What you are asked to do » Could you please retype the records exactly, minus their pictures?

::::::

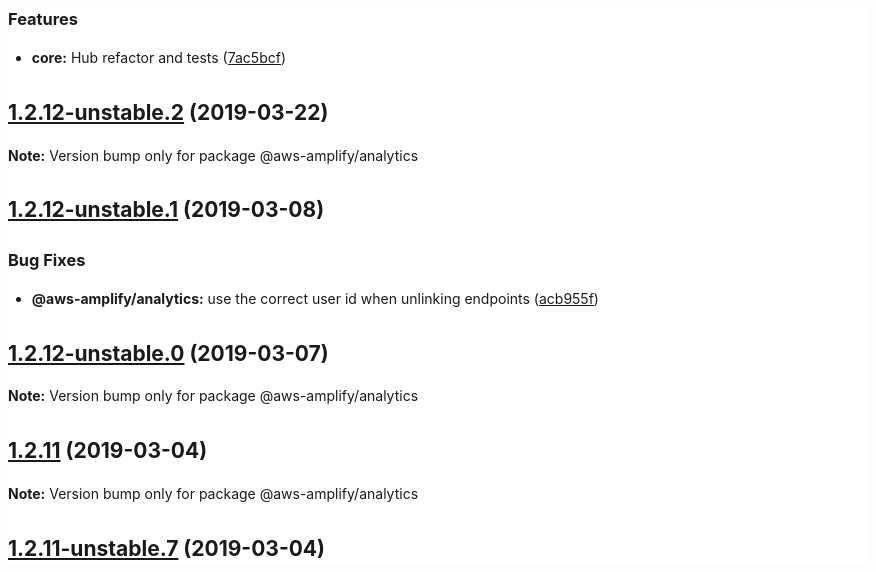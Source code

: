 
### Features

* **core:** Hub refactor and tests ([7ac5bcf](https://github.com/aws/aws-amplify/commit/7ac5bcf))




<a name="1.2.12-unstable.2"></a>
## [1.2.12-unstable.2](https://github.com/aws/aws-amplify/compare/@aws-amplify/analytics@1.2.12-unstable.1...@aws-amplify/analytics@1.2.12-unstable.2) (2019-03-22)




**Note:** Version bump only for package @aws-amplify/analytics

<a name="1.2.12-unstable.1"></a>
## [1.2.12-unstable.1](https://github.com/aws/aws-amplify/compare/@aws-amplify/analytics@1.2.12-unstable.0...@aws-amplify/analytics@1.2.12-unstable.1) (2019-03-08)


### Bug Fixes

* **@aws-amplify/analytics:** use the correct user id when unlinking endpoints ([acb955f](https://github.com/aws/aws-amplify/commit/acb955f))




<a name="1.2.12-unstable.0"></a>
## [1.2.12-unstable.0](https://github.com/aws/aws-amplify/compare/@aws-amplify/analytics@1.2.11...@aws-amplify/analytics@1.2.12-unstable.0) (2019-03-07)




**Note:** Version bump only for package @aws-amplify/analytics

<a name="1.2.11"></a>
## [1.2.11](https://github.com/aws/aws-amplify/compare/@aws-amplify/analytics@1.2.11-unstable.7...@aws-amplify/analytics@1.2.11) (2019-03-04)




**Note:** Version bump only for package @aws-amplify/analytics

<a name="1.2.11-unstable.7"></a>
## [1.2.11-unstable.7](https://github.com/aws/aws-amplify/compare/@aws-amplify/analytics@1.2.11-unstable.6...@aws-amplify/analytics@1.2.11-unstable.7) (2019-03-04)
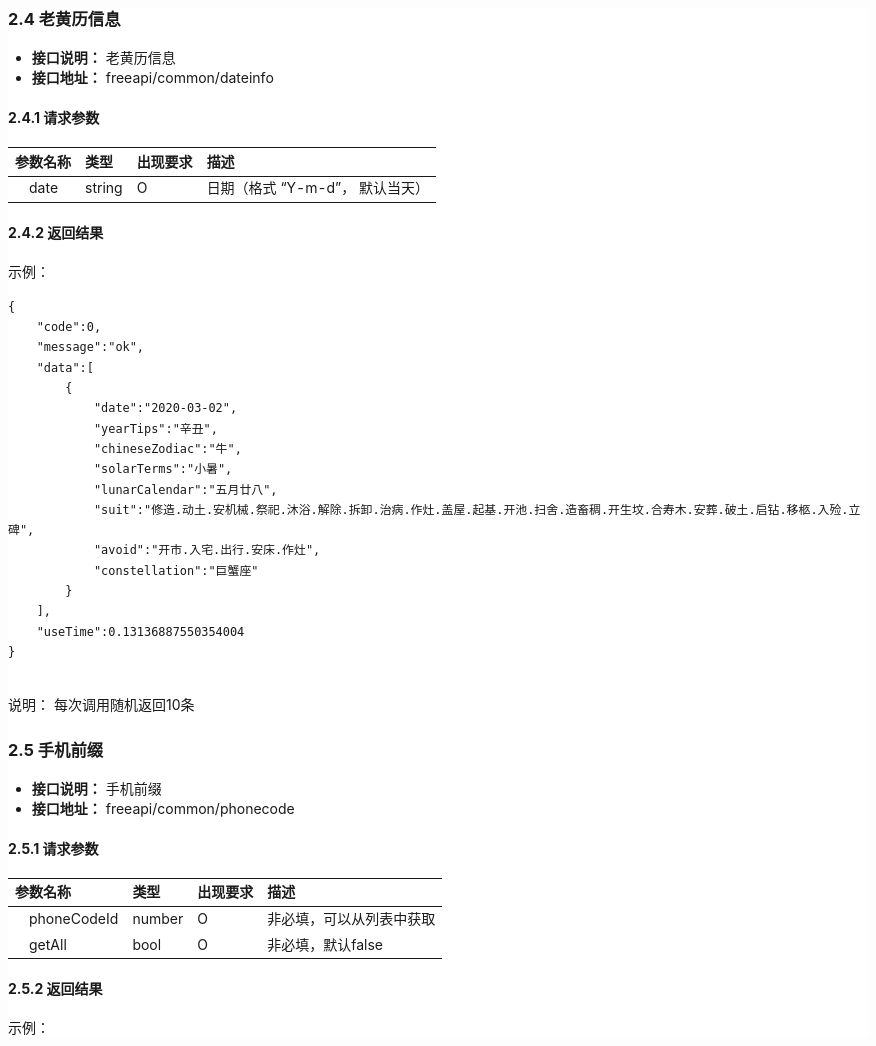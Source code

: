 
### 2.4 老黄历信息
- **接口说明：** 老黄历信息
- **接口地址：** freeapi/common/dateinfo

#### 2.4.1 请求参数
 
参数名称						|类型		|出现要求	|描述  
:----						|:---		|:------	|:---	
&emsp;date				|string		|O			|日期（格式 “Y-m-d”， 默认当天）


#### 2.4.2 返回结果
示例：

```
{
    "code":0,
    "message":"ok",
    "data":[
        {
            "date":"2020-03-02",
            "yearTips":"辛丑",
            "chineseZodiac":"牛",
            "solarTerms":"小暑",
            "lunarCalendar":"五月廿八",
            "suit":"修造.动土.安机械.祭祀.沐浴.解除.拆卸.治病.作灶.盖屋.起基.开池.扫舍.造畜稠.开生坟.合寿木.安葬.破土.启钻.移柩.入殓.立碑",
            "avoid":"开市.入宅.出行.安床.作灶",
            "constellation":"巨蟹座"
        }
    ],
    "useTime":0.13136887550354004
}


```
说明： 每次调用随机返回10条



### 2.5 手机前缀
- **接口说明：** 手机前缀
- **接口地址：** freeapi/common/phonecode

#### 2.5.1 请求参数
 
参数名称						|类型		|出现要求	|描述  
:----						|:---		|:------	|:---	
&emsp;phoneCodeId				|number		|O			|非必填，可以从列表中获取
&emsp;getAll				|bool		|O			|非必填，默认false

#### 2.5.2 返回结果
示例：
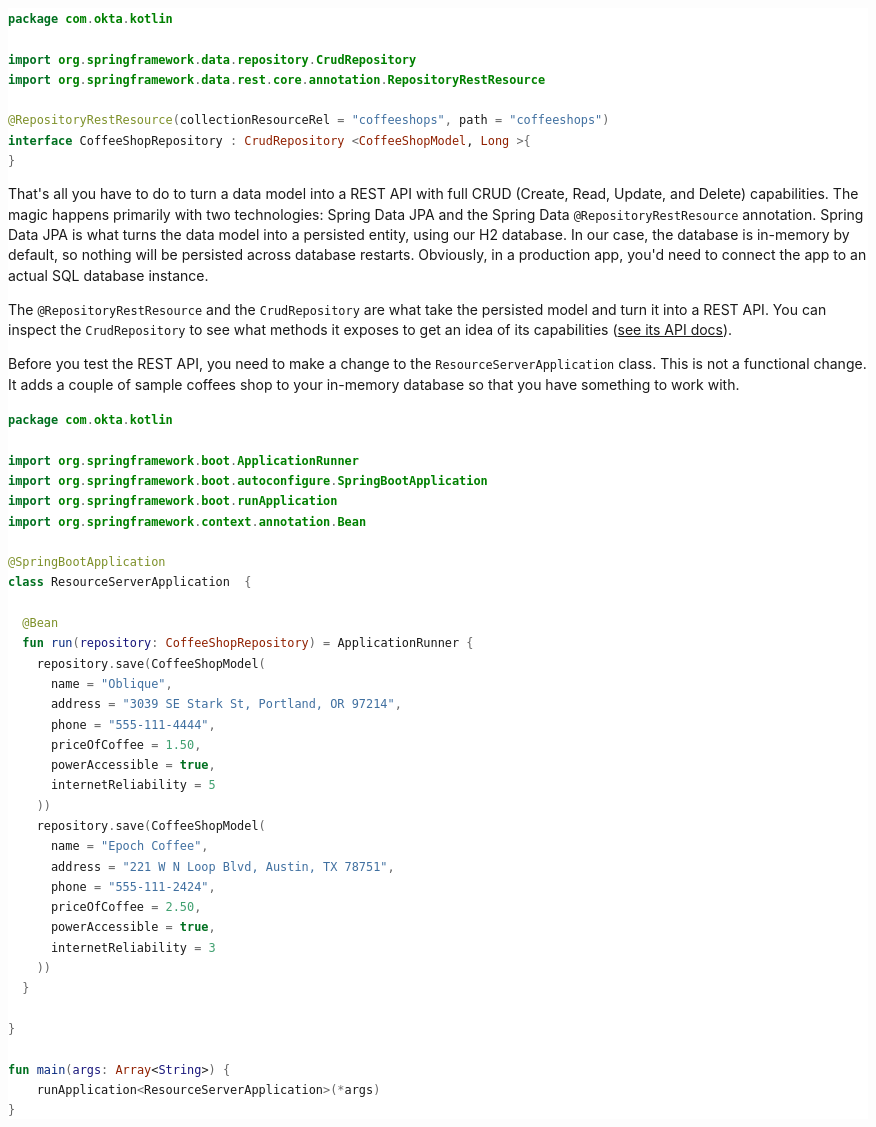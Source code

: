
 ```kotlin
package com.okta.kotlin  
  
import org.springframework.data.repository.CrudRepository  
import org.springframework.data.rest.core.annotation.RepositoryRestResource  
  
@RepositoryRestResource(collectionResourceRel = "coffeeshops", path = "coffeeshops")  
interface CoffeeShopRepository : CrudRepository <CoffeeShopModel, Long >{  
}
```

That's all you have to do to turn a data model into a REST API with full CRUD (Create, Read, Update, and Delete) capabilities. The magic happens primarily with two technologies: Spring Data JPA and the Spring Data `@RepositoryRestResource` annotation. Spring Data JPA is what turns the data model into a persisted entity, using our H2 database. In our case, the database is in-memory by default, so nothing will be persisted across database restarts. Obviously, in a production app, you'd need to connect the app to an actual SQL database instance. 

The `@RepositoryRestResource` and the `CrudRepository` are what take the persisted model and turn it into a REST API. You can inspect the `CrudRepository` to see what methods it exposes to get an idea of its capabilities ([see its API docs](https://docs.spring.io/spring-data/commons/docs/current/api/org/springframework/data/repository/CrudRepository.html)).

Before you test the REST API, you need to make a change to the `ResourceServerApplication` class. This is not a functional change. It adds a couple of sample coffees shop to your in-memory database so that you have something to work with.

```kotlin
package com.okta.kotlin

import org.springframework.boot.ApplicationRunner
import org.springframework.boot.autoconfigure.SpringBootApplication
import org.springframework.boot.runApplication
import org.springframework.context.annotation.Bean

@SpringBootApplication
class ResourceServerApplication  {

  @Bean
  fun run(repository: CoffeeShopRepository) = ApplicationRunner {
    repository.save(CoffeeShopModel(
      name = "Oblique",
      address = "3039 SE Stark St, Portland, OR 97214",
      phone = "555-111-4444",
      priceOfCoffee = 1.50,
      powerAccessible = true,
      internetReliability = 5
    ))
    repository.save(CoffeeShopModel(
      name = "Epoch Coffee",
      address = "221 W N Loop Blvd, Austin, TX 78751",
      phone = "555-111-2424",
      priceOfCoffee = 2.50,
      powerAccessible = true,
      internetReliability = 3
    ))
  }

}

fun main(args: Array<String>) {
	runApplication<ResourceServerApplication>(*args)
}
```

::::::

Exercise response »
Source code

: 
### Features

* **core:** Hub refactor and tests ([7ac5bcf](https://github.com/aws/aws-amplify/commit/7ac5bcf))




<a name="1.2.12-unstable.2"></a>
## [1.2.12-unstable.2](https://github.com/aws/aws-amplify/compare/@aws-amplify/analytics@1.2.12-unstable.1...@aws-amplify/analytics@1.2.12-unstable.2) (2019-03-22)




**Note:** Version bump only for package @aws-amplify/analytics

<a name="1.2.12-unstable.1"></a>
## [1.2.12-unstable.1](https://github.com/aws/aws-amplify/compare/@aws-amplify/analytics@1.2.12-unstable.0...@aws-amplify/analytics@1.2.12-unstable.1) (2019-03-08)


### Bug Fixes

* **@aws-amplify/analytics:** use the correct user id when unlinking endpoints ([acb955f](https://github.com/aws/aws-amplify/commit/acb955f))




<a name="1.2.12-unstable.0"></a>
## [1.2.12-unstable.0](https://github.com/aws/aws-amplify/compare/@aws-amplify/analytics@1.2.11...@aws-amplify/analytics@1.2.12-unstable.0) (2019-03-07)




**Note:** Version bump only for package @aws-amplify/analytics

<a name="1.2.11"></a>
## [1.2.11](https://github.com/aws/aws-amplify/compare/@aws-amplify/analytics@1.2.11-unstable.7...@aws-amplify/analytics@1.2.11) (2019-03-04)




**Note:** Version bump only for package @aws-amplify/analytics

<a name="1.2.11-unstable.7"></a>
## [1.2.11-unstable.7](https://github.com/aws/aws-amplify/compare/@aws-amplify/analytics@1.2.11-unstable.6...@aws-amplify/analytics@1.2.11-unstable.7) (2019-03-04)
Source code

: 
### 2.4 老黄历信息
- **接口说明：** 老黄历信息
- **接口地址：** freeapi/common/dateinfo

#### 2.4.1 请求参数
 
参数名称						|类型		|出现要求	|描述  
:----						|:---		|:------	|:---	
&emsp;date				|string		|O			|日期（格式 “Y-m-d”， 默认当天）


#### 2.4.2 返回结果
示例：

```
{
    "code":0,
    "message":"ok",
    "data":[
        {
            "date":"2020-03-02",
            "yearTips":"辛丑",
            "chineseZodiac":"牛",
            "solarTerms":"小暑",
            "lunarCalendar":"五月廿八",
            "suit":"修造.动土.安机械.祭祀.沐浴.解除.拆卸.治病.作灶.盖屋.起基.开池.扫舍.造畜稠.开生坟.合寿木.安葬.破土.启钻.移柩.入殓.立碑",
            "avoid":"开市.入宅.出行.安床.作灶",
            "constellation":"巨蟹座"
        }
    ],
    "useTime":0.13136887550354004
}


```
说明： 每次调用随机返回10条



### 2.5 手机前缀
- **接口说明：** 手机前缀
- **接口地址：** freeapi/common/phonecode

#### 2.5.1 请求参数
 
参数名称						|类型		|出现要求	|描述  
:----						|:---		|:------	|:---	
&emsp;phoneCodeId				|number		|O			|非必填，可以从列表中获取
&emsp;getAll				|bool		|O			|非必填，默认false

#### 2.5.2 返回结果
示例：
Source code

:
 ```kotlin
package com.okta.kotlin  
  
import org.springframework.data.repository.CrudRepository  
import org.springframework.data.rest.core.annotation.RepositoryRestResource  
  
@RepositoryRestResource(collectionResourceRel = "coffeeshops", path = "coffeeshops")  
interface CoffeeShopRepository : CrudRepository <CoffeeShopModel, Long >{  
}
```

That's all you have to do to turn a data model into a REST API with full CRUD (Create, Read, Update, and Delete) capabilities. The magic happens primarily with two technologies: Spring Data JPA and the Spring Data `@RepositoryRestResource` annotation. Spring Data JPA is what turns the data model into a persisted entity, using our H2 database. In our case, the database is in-memory by default, so nothing will be persisted across database restarts. Obviously, in a production app, you'd need to connect the app to an actual SQL database instance. 

The `@RepositoryRestResource` and the `CrudRepository` are what take the persisted model and turn it into a REST API. You can inspect the `CrudRepository` to see what methods it exposes to get an idea of its capabilities ([see its API docs](https://docs.spring.io/spring-data/commons/docs/current/api/org/springframework/data/repository/CrudRepository.html)).

Before you test the REST API, you need to make a change to the `ResourceServerApplication` class. This is not a functional change. It adds a couple of sample coffees shop to your in-memory database so that you have something to work with.

```kotlin
package com.okta.kotlin

import org.springframework.boot.ApplicationRunner
import org.springframework.boot.autoconfigure.SpringBootApplication
import org.springframework.boot.runApplication
import org.springframework.context.annotation.Bean

@SpringBootApplication
class ResourceServerApplication  {

  @Bean
  fun run(repository: CoffeeShopRepository) = ApplicationRunner {
    repository.save(CoffeeShopModel(
      name = "Oblique",
      address = "3039 SE Stark St, Portland, OR 97214",
      phone = "555-111-4444",
      priceOfCoffee = 1.50,
      powerAccessible = true,
      internetReliability = 5
    ))
    repository.save(CoffeeShopModel(
      name = "Epoch Coffee",
      address = "221 W N Loop Blvd, Austin, TX 78751",
      phone = "555-111-2424",
      priceOfCoffee = 2.50,
      powerAccessible = true,
      internetReliability = 3
    ))
  }

}

fun main(args: Array<String>) {
	runApplication<ResourceServerApplication>(*args)
}
```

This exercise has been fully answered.